> **Activity**: Reproduce exactly the final portion of the data: every line from the one containing "Pakkasellekinko" through the last line, inclusive.

═════ Data provided ═════

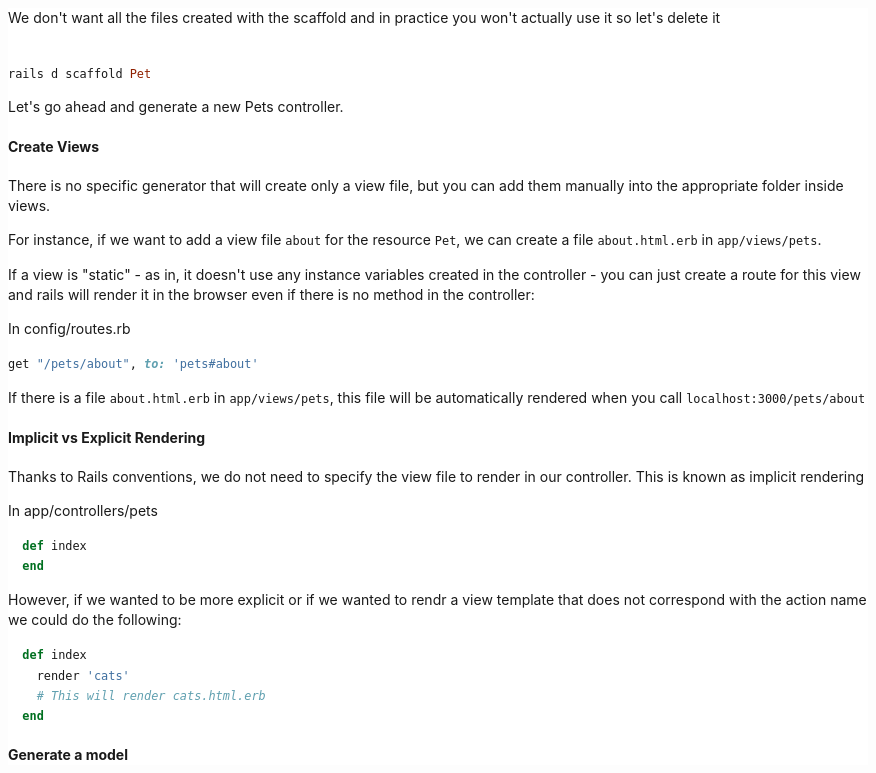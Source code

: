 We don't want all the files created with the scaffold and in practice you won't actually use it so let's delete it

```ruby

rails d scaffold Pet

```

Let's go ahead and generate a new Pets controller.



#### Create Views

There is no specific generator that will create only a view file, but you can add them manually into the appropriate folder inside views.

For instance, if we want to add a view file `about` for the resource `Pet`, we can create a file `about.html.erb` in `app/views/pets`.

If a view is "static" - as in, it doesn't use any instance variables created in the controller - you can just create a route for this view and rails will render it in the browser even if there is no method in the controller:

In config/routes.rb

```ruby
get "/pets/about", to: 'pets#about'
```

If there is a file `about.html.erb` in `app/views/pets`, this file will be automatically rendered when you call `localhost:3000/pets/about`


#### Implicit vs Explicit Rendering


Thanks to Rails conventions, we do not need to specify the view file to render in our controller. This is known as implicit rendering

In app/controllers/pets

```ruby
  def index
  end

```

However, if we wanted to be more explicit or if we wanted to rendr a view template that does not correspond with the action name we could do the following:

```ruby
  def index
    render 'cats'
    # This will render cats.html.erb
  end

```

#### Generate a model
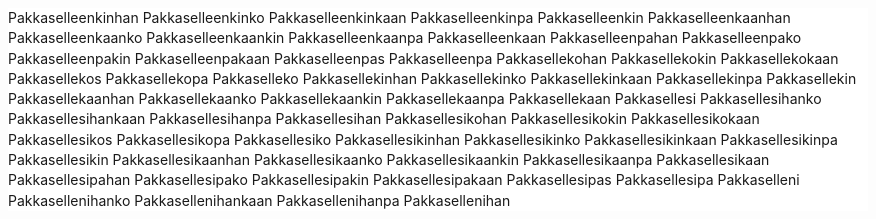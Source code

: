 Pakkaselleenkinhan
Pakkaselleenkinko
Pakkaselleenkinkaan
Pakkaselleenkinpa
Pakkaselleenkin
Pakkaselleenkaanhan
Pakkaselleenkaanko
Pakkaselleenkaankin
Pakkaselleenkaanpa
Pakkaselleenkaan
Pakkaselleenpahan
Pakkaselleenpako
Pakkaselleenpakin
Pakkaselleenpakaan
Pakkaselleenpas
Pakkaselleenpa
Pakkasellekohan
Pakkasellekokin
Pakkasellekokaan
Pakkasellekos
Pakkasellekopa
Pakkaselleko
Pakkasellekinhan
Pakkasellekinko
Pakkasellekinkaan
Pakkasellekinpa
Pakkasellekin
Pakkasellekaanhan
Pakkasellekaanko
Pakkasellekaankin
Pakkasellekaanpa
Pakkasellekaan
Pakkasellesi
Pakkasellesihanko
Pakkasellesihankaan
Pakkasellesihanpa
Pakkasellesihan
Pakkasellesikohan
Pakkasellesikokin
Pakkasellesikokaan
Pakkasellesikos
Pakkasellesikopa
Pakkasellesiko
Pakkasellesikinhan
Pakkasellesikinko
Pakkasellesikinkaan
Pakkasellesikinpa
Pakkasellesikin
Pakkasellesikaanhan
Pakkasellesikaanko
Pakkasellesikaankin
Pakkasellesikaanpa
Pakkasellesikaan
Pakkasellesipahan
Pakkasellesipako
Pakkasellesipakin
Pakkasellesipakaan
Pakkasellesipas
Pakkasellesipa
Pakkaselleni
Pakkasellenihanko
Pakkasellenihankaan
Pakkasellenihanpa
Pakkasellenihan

═════

> **Solution to this exercise**:
Pakkasellekinko
Pakkasellekinkaan
Pakkasellekinpa
Pakkasellekin
Pakkasellekaanhan
Pakkasellekaanko
Pakkasellekaankin
Pakkasellekaanpa
Pakkasellekaan
Pakkasellesi
Pakkasellesihanko
Pakkasellesihankaan
Pakkasellesihanpa
Pakkasellesihan
Pakkasellesikohan
Pakkasellesikokin
Pakkasellesikokaan
Pakkasellesikos
Pakkasellesikopa
Pakkasellesiko
Pakkasellesikinhan
Pakkasellesikinko
Pakkasellesikinkaan
Pakkasellesikinpa
Pakkasellesikin
Pakkasellesikaanhan
Pakkasellesikaanko
Pakkasellesikaankin
Pakkasellesikaanpa
Pakkasellesikaan
Pakkasellesipahan
Pakkasellesipako
Pakkasellesipakin
Pakkasellesipakaan
Pakkasellesipas
Pakkasellesipa
Pakkaselleni
Pakkasellenihanko
Pakkasellenihankaan
Pakkasellenihanpa
Pakkasellenihan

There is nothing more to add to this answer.